◆ Work required
The answer must be a single number: how many lines of the entries below include "false".

◆ Records to process
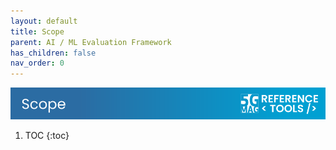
 ```yaml
---
layout: default
title: Scope
parent: AI / ML Evaluation Framework
has_children: false
nav_order: 0
---
```

<img src="../../assets/images/Banner_Scope.png" /> 

1. TOC
{:toc}
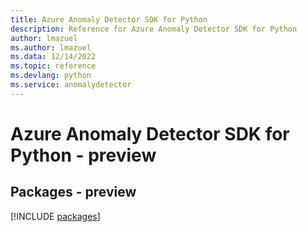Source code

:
```yaml
---
title: Azure Anomaly Detector SDK for Python
description: Reference for Azure Anomaly Detector SDK for Python
author: lmazuel
ms.author: lmazuel
ms.data: 12/14/2022
ms.topic: reference
ms.devlang: python
ms.service: anomalydetector
---
```

# Azure Anomaly Detector SDK for Python - preview
## Packages - preview
[!INCLUDE [packages](anomaly-detector-index.md)]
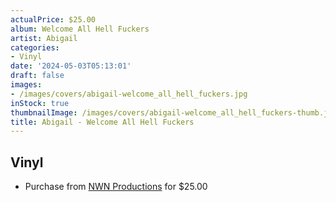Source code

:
 ```yaml
---
actualPrice: $25.00
album: Welcome All Hell Fuckers
artist: Abigail
categories:
- Vinyl
date: '2024-05-03T05:13:01'
draft: false
images:
- /images/covers/abigail-welcome_all_hell_fuckers.jpg
inStock: true
thumbnailImage: /images/covers/abigail-welcome_all_hell_fuckers-thumb.jpg
title: Abigail - Welcome All Hell Fuckers
---
```


## Vinyl
* Purchase from [NWN Productions](http://shop.nwnprod.com/index.php?route=product/product&path=75&product_id=49499&sort=pd.name&order=ASC) for $25.00
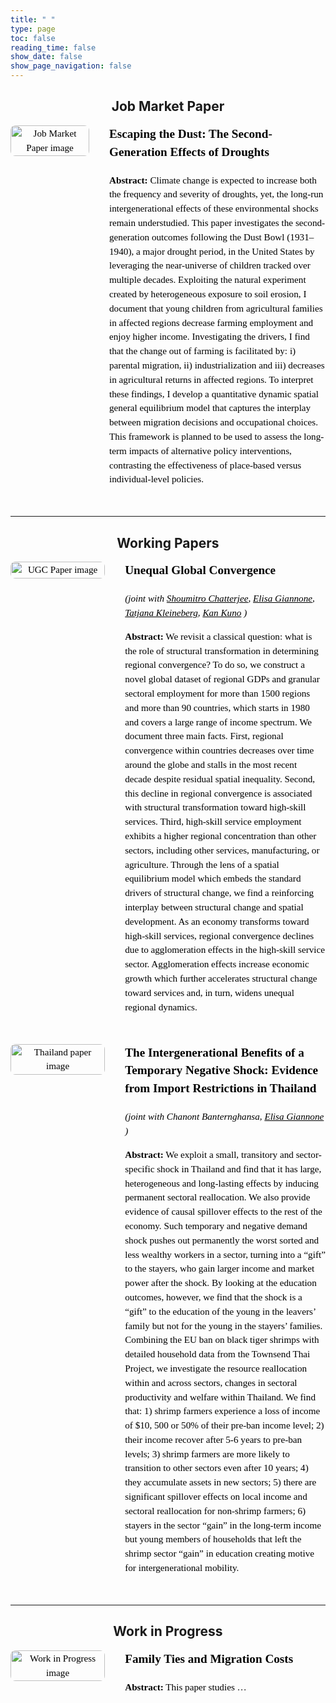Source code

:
 ```yaml
---
title: " "
type: page
toc: false
reading_time: false
show_date: false
show_page_navigation: false
---
```


<!-- BEGIN: full-bleed wrapper for research page -->
<div class="research-fullwidth-wrapper">

<h2 style="text-align:center;">Job Market Paper</h2>

<div class="research-item" 
     style="display: flex; flex-wrap: wrap; align-items: flex-start; gap: 2rem; margin-bottom: 2rem; max-width: 1200px; margin-left: 0; margin-right: 0; font-size: 0.95rem; line-height: 1.5; color: #000; font-family: Georgia, serif;">

  <!-- Left: Image -->
  <div style="flex: 0 0 30%; max-width: 25%; text-align: center;">
    <img src="/uploads/DB_picture.png" 
         alt="Job Market Paper image"
         style="width: 100%; height: auto; border-radius: 8px;">
  </div>

  <!-- Right: Text -->
  <div style="flex: 1; color:#000; font-family: Georgia, serif;">
    <h3 style="margin-top: 0; color:#000; font-size:1.2rem;">Escaping the Dust: The Second-Generation Effects of Droughts</h3>
    <p style="color:#000; margin-top:0.5rem;">
      <strong style="color:#000;">Abstract:</strong> Climate change is expected to increase both the frequency and severity of droughts, yet, the long-run intergenerational effects of these environmental shocks remain understudied. This paper investigates the second-generation outcomes following the Dust Bowl (1931–1940), a major drought period, in the United States by leveraging the near-universe of children tracked over multiple decades. Exploiting the natural experiment created by heterogeneous exposure to soil erosion, I document that young children from agricultural families in affected regions decrease farming employment and enjoy higher income. Investigating the drivers, I find that the change out of farming is facilitated by: i) parental migration, ii) industrialization and iii) decreases in agricultural returns in affected regions. To interpret these findings, I develop a quantitative dynamic spatial general equilibrium model that captures the interplay between migration decisions and occupational choices. This framework is planned to be used to assess the long-term impacts of alternative policy interventions, contrasting the effectiveness of place-based versus individual-level policies.
    </p>
  </div>

</div>








---
<h2 style="text-align:center;">Working Papers</h2>

<!-- Working Paper 1 -->
<div class="research-item" 
     style="display: flex; flex-wrap: wrap; align-items: flex-start; gap: 2rem; margin-bottom: 2rem; max-width: 1200px; margin-left: 0; margin-right: 0; font-size: 0.95rem; line-height: 1.5; color: #000; font-family: Georgia, serif;">

  <!-- Left: Image -->
  <div style="flex: 0 0 30%; max-width: 30%; text-align: center;">
    <img src="/uploads/UGC_picture.png" 
         alt="UGC Paper image"
         style="width: 100%; height: auto; border-radius: 8px;">
  </div>

  <!-- Right: Text -->
  <div style="flex: 1; color:#000;">
    <h3 style="margin-top: 0; color:#000; font-size:1.2rem;">Unequal Global Convergence</h3>
    <p style="color:#000; margin-top:0.5rem;">
      <em>(joint with 
        <a href="https://pages.jh.edu/schatt20/" target="_blank" style="color:#000;">Shoumitro Chatterjee</a>, 
        <a href="https://sites.google.com/view/elisagiannone/" target="_blank" style="color:#000;">Elisa Giannone</a>, 
        <a href="https://sites.google.com/view/tkleineberg/home" target="_blank" style="color:#000;">Tatjana Kleineberg</a>, 
        <a href="https://kankuno.github.io/" target="_blank" style="color:#000;">Kan Kuno</a>
      )</em>
    </p>
    <p style="color:#000; margin-top:0.5rem;">
      <strong style="color:#000;">Abstract:</strong> We revisit a classical question: what is the role of structural transformation in determining regional convergence? To do so, we construct a novel global dataset of regional GDPs and granular sectoral employment for more than 1500 regions and more than 90 countries, which starts in 1980 and covers a large range of income spectrum. We document three main facts. First, regional convergence within countries decreases over time around the globe and stalls in the most recent decade despite residual spatial inequality. Second, this decline in regional convergence is associated with structural transformation toward high-skill services. Third, high-skill service employment exhibits a higher regional concentration than other sectors, including other services, manufacturing, or agriculture. Through the lens of a spatial equilibrium model which embeds the standard drivers of structural change, we find a reinforcing interplay between structural change and spatial development. As an economy transforms toward high-skill services, regional convergence declines due to agglomeration effects in the high-skill service sector. Agglomeration effects increase economic growth which further accelerates structural change toward services and, in turn, widens unequal regional dynamics.
    </p>
  </div>
</div>


<!-- Working Paper 2 -->
<div class="research-item" 
     style="display: flex; flex-wrap: wrap; align-items: flex-start; gap: 2rem; margin-bottom: 2rem; max-width: 1200px; margin-left: 0; margin-right: 0; font-size: 0.95rem; line-height: 1.5; color: #000; font-family: Georgia, serif;">

  <!-- Left: Image -->
  <div style="flex: 0 0 30%; max-width: 30%; text-align: center;">
    <img src="/uploads/Shrimp_picture.png" 
         alt="Thailand paper image"
         style="width: 100%; height: auto; border-radius: 8px;">
  </div>

  <!-- Right: Text -->
  <div style="flex: 1; color:#000;">
    <h3 style="margin-top: 0; color:#000; font-size:1.2rem;">The Intergenerational Benefits of a Temporary Negative Shock: Evidence from Import Restrictions in Thailand</h3>
    <p style="color:#000; margin-top:0.5rem;">
      <em>(joint with Chanont Banternghansa, 
        <a href="https://sites.google.com/view/tkleineberg/home" target="_blank" style="color:#000;">Elisa Giannone</a>
      )</em>
    </p>
    <p style="color:#000; margin-top:0.5rem;">
      <strong style="color:#000;">Abstract:</strong> We exploit a small, transitory and sector-specific shock in Thailand and find that it has large, heterogeneous and long-lasting effects by inducing permanent sectoral reallocation. We also provide evidence of causal spillover effects to the rest of the economy. Such temporary and negative demand shock pushes out permanently the worst sorted and less wealthy workers in a sector, turning into a “gift” to the stayers, who gain larger income and market power after the shock. By looking at the education outcomes, however, we find that the shock is a “gift” to the education of the young in the leavers’ family but not for the young in the stayers’ families. Combining the EU ban on black tiger shrimps with detailed household data from the Townsend Thai Project, we investigate the resource reallocation within and across sectors, changes in sectoral productivity and welfare within Thailand. We find that: 1) shrimp farmers experience a loss of income of $10, 500 or 50% of their pre-ban income level; 2) their income recover after 5-6 years to pre-ban levels; 3) shrimp farmers are more likely to transition to other sectors even after 10 years; 4) they accumulate assets in new sectors; 5) there are significant spillover effects on local income and sectoral reallocation for non-shrimp farmers; 6) stayers in the sector “gain” in the long-term income but young members of households that left the shrimp sector “gain” in education creating motive for intergenerational mobility.
    </p>
  </div>
</div>

---
<h2 style="text-align:center;">Work in Progress</h2>

<!-- Work in Progress -->
<div class="research-item" 
     style="display: flex; flex-wrap: wrap; align-items: flex-start; gap: 2rem; margin-bottom: 2rem; max-width: 1200px; margin-left: 0; margin-right: 0; font-size: 0.95rem; line-height: 1.5; color: #000; font-family: Georgia, serif;">

  <!-- Left: Image -->
  <div style="flex: 0 0 30%; max-width: 30%; text-align: center;">
    <img src="/uploads/mignet_picture.png" 
         alt="Work in Progress image"
         style="width: 100%; height: auto; border-radius: 8px;">
  </div>

  <!-- Right: Text -->
  <div style="flex: 1; color:#000;">
    <h3 style="margin-top: 0; color:#000; font-size:1.2rem;">Family Ties and Migration Costs</h3>
    <p style="color:#000; margin-top:0.5rem;">
      <strong style="color:#000;">Abstract:</strong> This paper studies …
    </p>
  </div>
</div>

◆ Answer below
6